# 32GB in your Sandy Bridge (2500, 2600K, etc) system, from $800 to $200 in less than half a year!



## Scrianinoff (Oct 28, 2011)

A real WinTec no less  for $199 per 8GB module:
http://www.newegg.com/Product/Product.a ... 6820161488 

Or for the chicken...uhh...somethings that are less daring, present company included, Corsairs for $239 per 8GB module:
http://www.newegg.com/Product/Product.a ... 6820233218

Act now, or pay less tomorrow, I warned you.

Note that Windows 7 *Home Premium* maxes out at 16GB, Pro and Ultimate do support 32GB. You can "Anytime Upgrade" Home Premium though.

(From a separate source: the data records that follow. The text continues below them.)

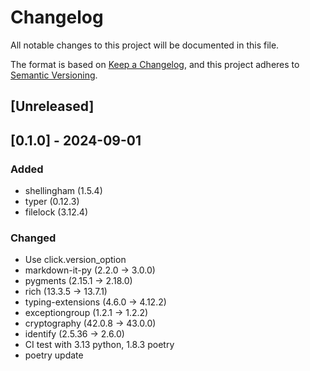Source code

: <!-- markdownlint-configure-file { "MD024": false } -->
# Changelog

All notable changes to this project will be documented in this file.

The format is based on [Keep a Changelog](https://keepachangelog.com/en/1.1.0/),
and this project adheres to [Semantic Versioning](https://semver.org/spec/v2.0.0.html).

## [Unreleased]

## [0.1.0] - 2024-09-01

### Added

- shellingham (1.5.4)
- typer (0.12.3)
- filelock (3.12.4)

### Changed

- Use click.version_option
- markdown-it-py (2.2.0 -> 3.0.0)
- pygments (2.15.1 -> 2.18.0)
- rich (13.3.5 -> 13.7.1)
- typing-extensions (4.6.0 -> 4.12.2)
- exceptiongroup (1.2.1 -> 1.2.2)
- cryptography (42.0.8 -> 43.0.0)
- identify (2.5.36 -> 2.6.0)
- CI test with 3.13 python, 1.8.3 poetry
- poetry update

Edit: Now $699 for 4 x 8GB : http://www.ramexperts.com/ddr3/desktop/ ... emory.html

Edit 2: $519 for 4 x 8GB: http://www.ramexperts.com/ddr3/desktop/ ... emory.html

Edit 3 (2012.01.24): Now $310 for 4 x 8GB: http://www.ramexperts.com/corsair-venge ... 00c10.html

Edit 4 (2012.01.24): Now $265 for 4 x 8GB: http://www.posglobal.com/IT-Products/LJ3777.html

*Edit 5 (2012.04.17): Now $200 for 4 x 8GB, or only $400 for 64GB in your X79 board!*: http://www.google.com/products/catalog? ... #scoring=p

*Or have a look here regularly:* https://www.google.com/search?q=2x8gb&h ... =shop&aq=f


----------



## TintoL (Oct 28, 2011)

*Re: 32GB in your Sandy Bridge (2500, 2600K, etc) system for less than $800 and counting ...down*

Hi Scrianinoff,

Thanks for the post.... 

I saw the corsair 8Gb stick few days ago, but I haven't seen the wintec one. That's a better price.

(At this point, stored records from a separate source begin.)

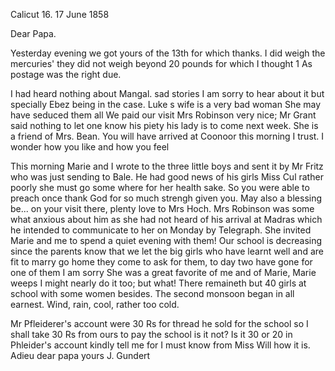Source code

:  Calicut 16. 17 June 1858

Dear Papa.

Yesterday evening we got yours of the 13th for which thanks. I did weigh the mercuries' they did not weigh beyond 20 pounds for which I thought 1 As postage was the right due.

I had heard nothing about Mangal. sad stories I am sorry to hear about it but specially Ebez being in the case. Luke s wife is a very bad woman She may have seduced them all We paid our visit Mrs Robinson very nice; Mr Grant said nothing to let one know his piety his lady is to come next week. She is a friend of Mrs. Bean. You will have arrived at Coonoor this morning I trust. I wonder how you like and how you feel

This morning Marie and I wrote to the three little boys and sent it by Mr Fritz who was just sending to Bale. He had good news of his girls Miss Cul rather poorly she must go some where for her health sake. So you were able to preach once thank God for so much strengh given you. May also a blessing be... on your visit there, plenty love to Mrs Hoch. Mrs Robinson was some what anxious about him as she had not heard of his arrival at Madras which he intended to communicate to her on Monday by Telegraph. She invited Marie and me to spend a quiet evening with them! Our school is decreasing since the parents know that we let the big girls who have learnt well and are fit to marry go home they come to ask for them, to day two have gone for one of them I am sorry She was a great favorite of me and of Marie, Marie weeps I might nearly do it too; but what! There remaineth but 40 girls at school with some women besides. The second monsoon began in all earnest. Wind, rain, cool, rather too cold.

Mr Pfleiderer's account were 30 Rs for thread he sold for the school so I shall take 30 Rs from ours to pay the school is it not? Is it 30 or 20 in Phleider's account kindly tell me for I must know from Miss Will how it is. Adieu dear papa
 yours J. Gundert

I hope it goes down more. It will be great to intal 8 sticks of 8 gb to a new x79 mobo to get a massive 64 gb of ram in that system....

lets see what happens.


----------



## noiseboyuk (Oct 28, 2011)

Thanks for the news! Been looking forward to this. Honestly don't need it just yet, so hopefully as and when I finally do the prices will indeed be cheaper.


----------



## jamwerks (Oct 28, 2011)

*Re: 32GB in your Sandy Bridge (2500, 2600K, etc) system for less than $800 and counting ...down*

Would Window "support" 64 GB of ram?

And when will those X79's be out?


----------



## noiseboyuk (Oct 28, 2011)

*Re: 32GB in your Sandy Bridge (2500, 2600K, etc) system for less than $800 and counting ...down*



jamwerks @ Fri Oct 28 said:


> Would Window "support" 64 GB of ram?



Yes - Ultimate, Enterprise and Pro all support up to 192gb of RAM. Almost enough for Hollywood Strings (*ducks*)


----------



## Scrianinoff (Oct 31, 2011)

Yes indeed, that's where Windows *7* stops, at 192GB, but not _*Windows*_. 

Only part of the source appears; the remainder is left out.